# TASK DIRECTIONS
Print every record below exactly, minus the pictures.

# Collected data
□ □ □ □

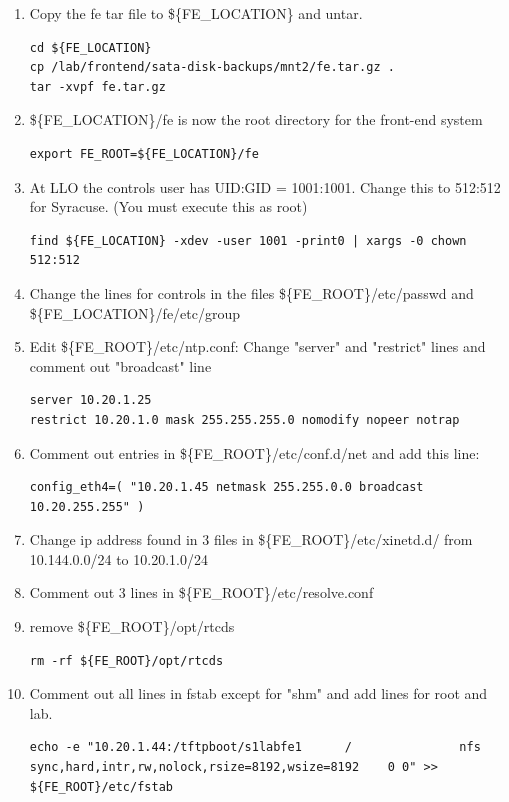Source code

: \begin{enumerate}
    \item Copy the fe tar file to \$\{FE\_LOCATION\} and untar.
\begin{lstlisting}
cd ${FE_LOCATION}
cp /lab/frontend/sata-disk-backups/mnt2/fe.tar.gz .
tar -xvpf fe.tar.gz
\end{lstlisting}
    \item \$\{FE\_LOCATION\}/fe is now the root directory for the front-end system
\begin{lstlisting}
export FE_ROOT=${FE_LOCATION}/fe
\end{lstlisting}
    \item At LLO the controls user has UID:GID = 1001:1001. Change this to 512:512 for Syracuse. (You must execute this as root)
\begin{lstlisting}
find ${FE_LOCATION} -xdev -user 1001 -print0 | xargs -0 chown 512:512
\end{lstlisting}
    \item Change the lines for controls in the files \$\{FE\_ROOT\}/etc/passwd and \$\{FE\_LOCATION\}/fe/etc/group
    \item Edit \$\{FE\_ROOT\}/etc/ntp.conf: Change "server" and "restrict" lines and comment out "broadcast" line
\begin{lstlisting}
server 10.20.1.25
restrict 10.20.1.0 mask 255.255.255.0 nomodify nopeer notrap
\end{lstlisting}
    \item Comment out entries in \$\{FE\_ROOT\}/etc/conf.d/net and add this line:
\begin{lstlisting}
config_eth4=( "10.20.1.45 netmask 255.255.0.0 broadcast 10.20.255.255" )
\end{lstlisting}
    \item Change ip address found in 3 files in \$\{FE\_ROOT\}/etc/xinetd.d/ from 10.144.0.0/24 to 10.20.1.0/24
    \item Comment out 3 lines in \$\{FE\_ROOT\}/etc/resolve.conf
    \item remove \$\{FE\_ROOT\}/opt/rtcds
\begin{lstlisting}
rm -rf ${FE_ROOT}/opt/rtcds
\end{lstlisting}
    \item Comment out all lines in fstab except for "shm" and add lines for root and lab.
\begin{lstlisting}
echo -e "10.20.1.44:/tftpboot/s1labfe1      /               nfs     sync,hard,intr,rw,nolock,rsize=8192,wsize=8192    0 0" >> ${FE_ROOT}/etc/fstab

\end{lstlisting}
\end{enumerate}

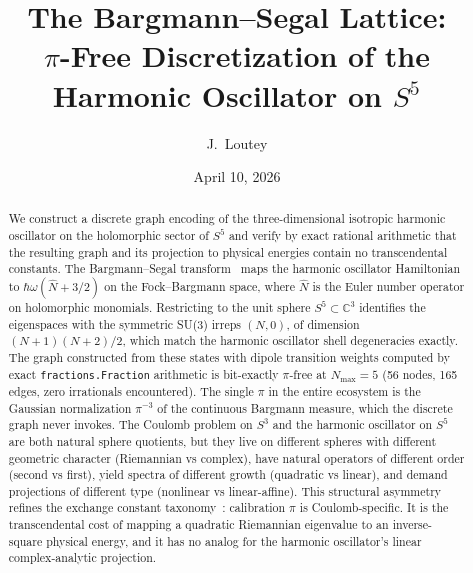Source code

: \documentclass[twocolumn,pra,amsmath,amssymb,superscriptaddress]{revtex4-2}
\begin{document}
\title{The Bargmann--Segal Lattice:\\
$\pi$-Free Discretization of the Harmonic Oscillator on $S^5$}

\author{J.~Loutey}

\date{April 10, 2026}

\begin{abstract}
We construct a discrete graph encoding of the three-dimensional
isotropic harmonic oscillator on the holomorphic sector of $S^5$ and
verify by exact rational arithmetic that the resulting graph and its
projection to physical energies contain no transcendental constants.
The Bargmann--Segal transform~\cite{bargmann1961, hall1994} maps the
harmonic oscillator Hamiltonian to $\hbar\omega(\hat{N} + 3/2)$ on the
Fock--Bargmann space, where $\hat{N}$ is the Euler number operator on
holomorphic monomials. Restricting to the unit sphere $S^5 \subset
\mathbb{C}^3$ identifies the eigenspaces with the symmetric SU(3)
irreps $(N, 0)$, of dimension $(N+1)(N+2)/2$, which match the harmonic
oscillator shell degeneracies exactly.  The graph constructed from
these states with dipole transition weights computed by exact
\texttt{fractions.Fraction} arithmetic is bit-exactly $\pi$-free at
$N_{\max} = 5$ (56 nodes, 165 edges, zero irrationals encountered).
The single $\pi$ in the entire ecosystem is the Gaussian normalization
$\pi^{-3}$ of the continuous Bargmann measure, which the discrete
graph never invokes.  The Coulomb problem on $S^3$ and the harmonic
oscillator on $S^5$ are both natural sphere quotients, but they live
on different spheres with different geometric character (Riemannian vs
complex), have natural operators of different order (second vs first),
yield spectra of different growth (quadratic vs linear), and demand
projections of different type (nonlinear vs linear-affine).  This
structural asymmetry refines the exchange constant
taxonomy~\cite{paper18}: calibration $\pi$ is Coulomb-specific. It is
the transcendental cost of mapping a quadratic Riemannian eigenvalue
to an inverse-square physical energy, and it has no analog for the
harmonic oscillator's linear complex-analytic projection.
\end{abstract}

\maketitle

\end{document}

□ □ □ □

# WRITTEN SOLUTION
Source code

: \begin{enumerate}
    \item Copy the fe tar file to \$\{FE\_LOCATION\} and untar.
\begin{lstlisting}
cd ${FE_LOCATION}
cp /lab/frontend/sata-disk-backups/mnt2/fe.tar.gz .
tar -xvpf fe.tar.gz
\end{lstlisting}
    \item \$\{FE\_LOCATION\}/fe is now the root directory for the front-end system
\begin{lstlisting}
export FE_ROOT=${FE_LOCATION}/fe
\end{lstlisting}
    \item At LLO the controls user has UID:GID = 1001:1001. Change this to 512:512 for Syracuse. (You must execute this as root)
\begin{lstlisting}
find ${FE_LOCATION} -xdev -user 1001 -print0 | xargs -0 chown 512:512
\end{lstlisting}
    \item Change the lines for controls in the files \$\{FE\_ROOT\}/etc/passwd and \$\{FE\_LOCATION\}/fe/etc/group
    \item Edit \$\{FE\_ROOT\}/etc/ntp.conf: Change "server" and "restrict" lines and comment out "broadcast" line
\begin{lstlisting}
server 10.20.1.25
restrict 10.20.1.0 mask 255.255.255.0 nomodify nopeer notrap
\end{lstlisting}
    \item Comment out entries in \$\{FE\_ROOT\}/etc/conf.d/net and add this line:
\begin{lstlisting}
config_eth4=( "10.20.1.45 netmask 255.255.0.0 broadcast 10.20.255.255" )
\end{lstlisting}
    \item Change ip address found in 3 files in \$\{FE\_ROOT\}/etc/xinetd.d/ from 10.144.0.0/24 to 10.20.1.0/24
    \item Comment out 3 lines in \$\{FE\_ROOT\}/etc/resolve.conf
    \item remove \$\{FE\_ROOT\}/opt/rtcds
\begin{lstlisting}
rm -rf ${FE_ROOT}/opt/rtcds
\end{lstlisting}
    \item Comment out all lines in fstab except for "shm" and add lines for root and lab.
\begin{lstlisting}
echo -e "10.20.1.44:/tftpboot/s1labfe1      /               nfs     sync,hard,intr,rw,nolock,rsize=8192,wsize=8192    0 0" >> ${FE_ROOT}/etc/fstab

\end{lstlisting}
\end{enumerate}

Source code

: \documentclass[twocolumn,pra,amsmath,amssymb,superscriptaddress]{revtex4-2}
\begin{document}
\title{The Bargmann--Segal Lattice:\\
$\pi$-Free Discretization of the Harmonic Oscillator on $S^5$}

\author{J.~Loutey}

\date{April 10, 2026}

\begin{abstract}
We construct a discrete graph encoding of the three-dimensional
isotropic harmonic oscillator on the holomorphic sector of $S^5$ and
verify by exact rational arithmetic that the resulting graph and its
projection to physical energies contain no transcendental constants.
The Bargmann--Segal transform~\cite{bargmann1961, hall1994} maps the
harmonic oscillator Hamiltonian to $\hbar\omega(\hat{N} + 3/2)$ on the
Fock--Bargmann space, where $\hat{N}$ is the Euler number operator on
holomorphic monomials. Restricting to the unit sphere $S^5 \subset
\mathbb{C}^3$ identifies the eigenspaces with the symmetric SU(3)
irreps $(N, 0)$, of dimension $(N+1)(N+2)/2$, which match the harmonic
oscillator shell degeneracies exactly.  The graph constructed from
these states with dipole transition weights computed by exact
\texttt{fractions.Fraction} arithmetic is bit-exactly $\pi$-free at
$N_{\max} = 5$ (56 nodes, 165 edges, zero irrationals encountered).
The single $\pi$ in the entire ecosystem is the Gaussian normalization
$\pi^{-3}$ of the continuous Bargmann measure, which the discrete
graph never invokes.  The Coulomb problem on $S^3$ and the harmonic
oscillator on $S^5$ are both natural sphere quotients, but they live
on different spheres with different geometric character (Riemannian vs
complex), have natural operators of different order (second vs first),
yield spectra of different growth (quadratic vs linear), and demand
projections of different type (nonlinear vs linear-affine).  This
structural asymmetry refines the exchange constant
taxonomy~\cite{paper18}: calibration $\pi$ is Coulomb-specific. It is
the transcendental cost of mapping a quadratic Riemannian eigenvalue
to an inverse-square physical energy, and it has no analog for the
harmonic oscillator's linear complex-analytic projection.
\end{abstract}

\maketitle

\end{document}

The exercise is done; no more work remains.